=== Exercise directions ===
A word-for-word copy of the lines from the one holding "address field of" through the final line of the records below is the only output asked for.
========================
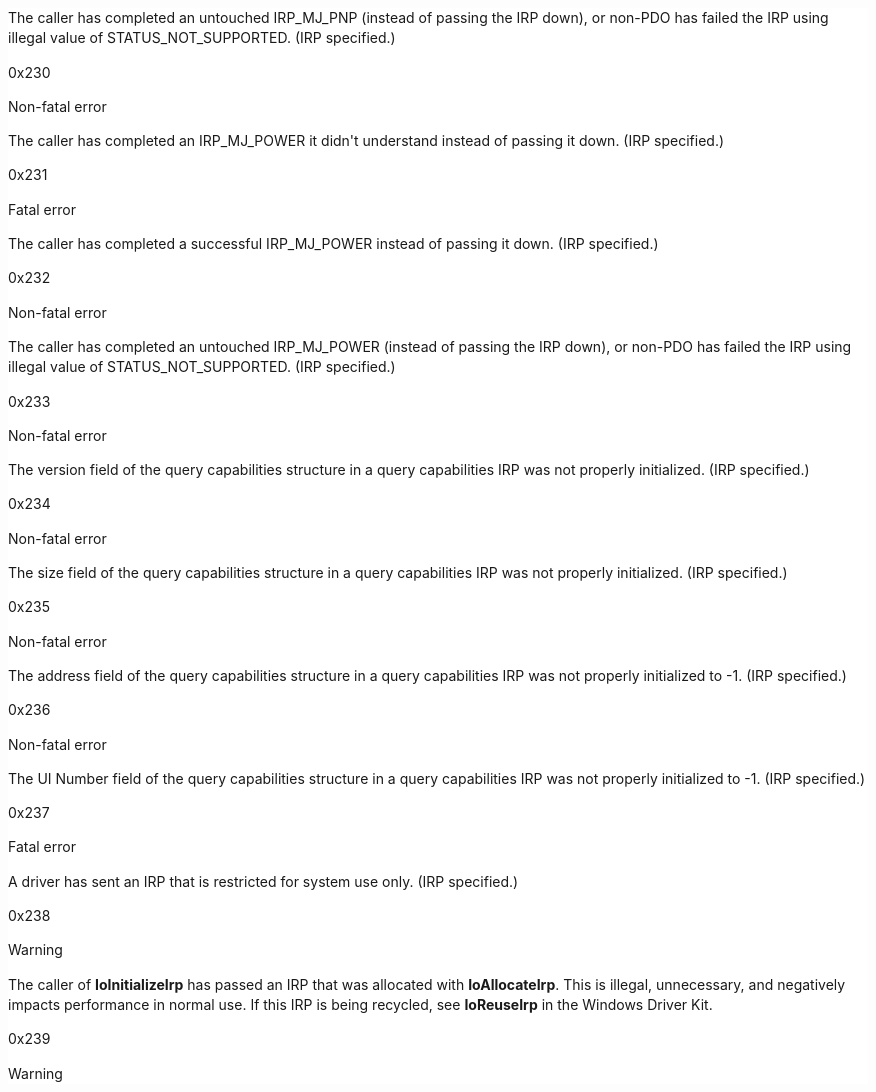 <td align="left"><p>The caller has completed an untouched IRP_MJ_PNP (instead of passing the IRP down), or non-PDO has failed the IRP using illegal value of STATUS_NOT_SUPPORTED. (IRP specified.)</p></td>
</tr>
<tr class="odd">
<td align="left"><p>0x230</p></td>
<td align="left"><p>Non-fatal error</p></td>
<td align="left"><p>The caller has completed an IRP_MJ_POWER it didn&#39;t understand instead of passing it down. (IRP specified.)</p></td>
</tr>
<tr class="even">
<td align="left"><p>0x231</p></td>
<td align="left"><p>Fatal error</p></td>
<td align="left"><p>The caller has completed a successful IRP_MJ_POWER instead of passing it down. (IRP specified.)</p></td>
</tr>
<tr class="odd">
<td align="left"><p>0x232</p></td>
<td align="left"><p>Non-fatal error</p></td>
<td align="left"><p>The caller has completed an untouched IRP_MJ_POWER (instead of passing the IRP down), or non-PDO has failed the IRP using illegal value of STATUS_NOT_SUPPORTED. (IRP specified.)</p></td>
</tr>
<tr class="even">
<td align="left"><p>0x233</p></td>
<td align="left"><p>Non-fatal error</p></td>
<td align="left"><p>The version field of the query capabilities structure in a query capabilities IRP was not properly initialized. (IRP specified.)</p></td>
</tr>
<tr class="odd">
<td align="left"><p>0x234</p></td>
<td align="left"><p>Non-fatal error</p></td>
<td align="left"><p>The size field of the query capabilities structure in a query capabilities IRP was not properly initialized. (IRP specified.)</p></td>
</tr>
<tr class="even">
<td align="left"><p>0x235</p></td>
<td align="left"><p>Non-fatal error</p></td>
<td align="left"><p>The address field of the query capabilities structure in a query capabilities IRP was not properly initialized to -1. (IRP specified.)</p></td>
</tr>
<tr class="odd">
<td align="left"><p>0x236</p></td>
<td align="left"><p>Non-fatal error</p></td>
<td align="left"><p>The UI Number field of the query capabilities structure in a query capabilities IRP was not properly initialized to -1. (IRP specified.)</p></td>
</tr>
<tr class="even">
<td align="left"><p>0x237</p></td>
<td align="left"><p>Fatal error</p></td>
<td align="left"><p>A driver has sent an IRP that is restricted for system use only. (IRP specified.)</p></td>
</tr>
<tr class="odd">
<td align="left"><p>0x238</p></td>
<td align="left"><p>Warning</p></td>
<td align="left"><p>The caller of <strong>IoInitializeIrp</strong> has passed an IRP that was allocated with <strong>IoAllocateIrp</strong>. This is illegal, unnecessary, and negatively impacts performance in normal use. If this IRP is being recycled, see <strong>IoReuseIrp</strong> in the Windows Driver Kit.</p></td>
</tr>
<tr class="even">
<td align="left"><p>0x239</p></td>
<td align="left"><p>Warning</p></td>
========================
=== Exercise answer ===
<td align="left"><p>The address field of the query capabilities structure in a query capabilities IRP was not properly initialized to -1. (IRP specified.)</p></td>
</tr>
<tr class="odd">
<td align="left"><p>0x236</p></td>
<td align="left"><p>Non-fatal error</p></td>
<td align="left"><p>The UI Number field of the query capabilities structure in a query capabilities IRP was not properly initialized to -1. (IRP specified.)</p></td>
</tr>
<tr class="even">
<td align="left"><p>0x237</p></td>
<td align="left"><p>Fatal error</p></td>
<td align="left"><p>A driver has sent an IRP that is restricted for system use only. (IRP specified.)</p></td>
</tr>
<tr class="odd">
<td align="left"><p>0x238</p></td>
<td align="left"><p>Warning</p></td>
<td align="left"><p>The caller of <strong>IoInitializeIrp</strong> has passed an IRP that was allocated with <strong>IoAllocateIrp</strong>. This is illegal, unnecessary, and negatively impacts performance in normal use. If this IRP is being recycled, see <strong>IoReuseIrp</strong> in the Windows Driver Kit.</p></td>
</tr>
<tr class="even">
<td align="left"><p>0x239</p></td>
<td align="left"><p>Warning</p></td>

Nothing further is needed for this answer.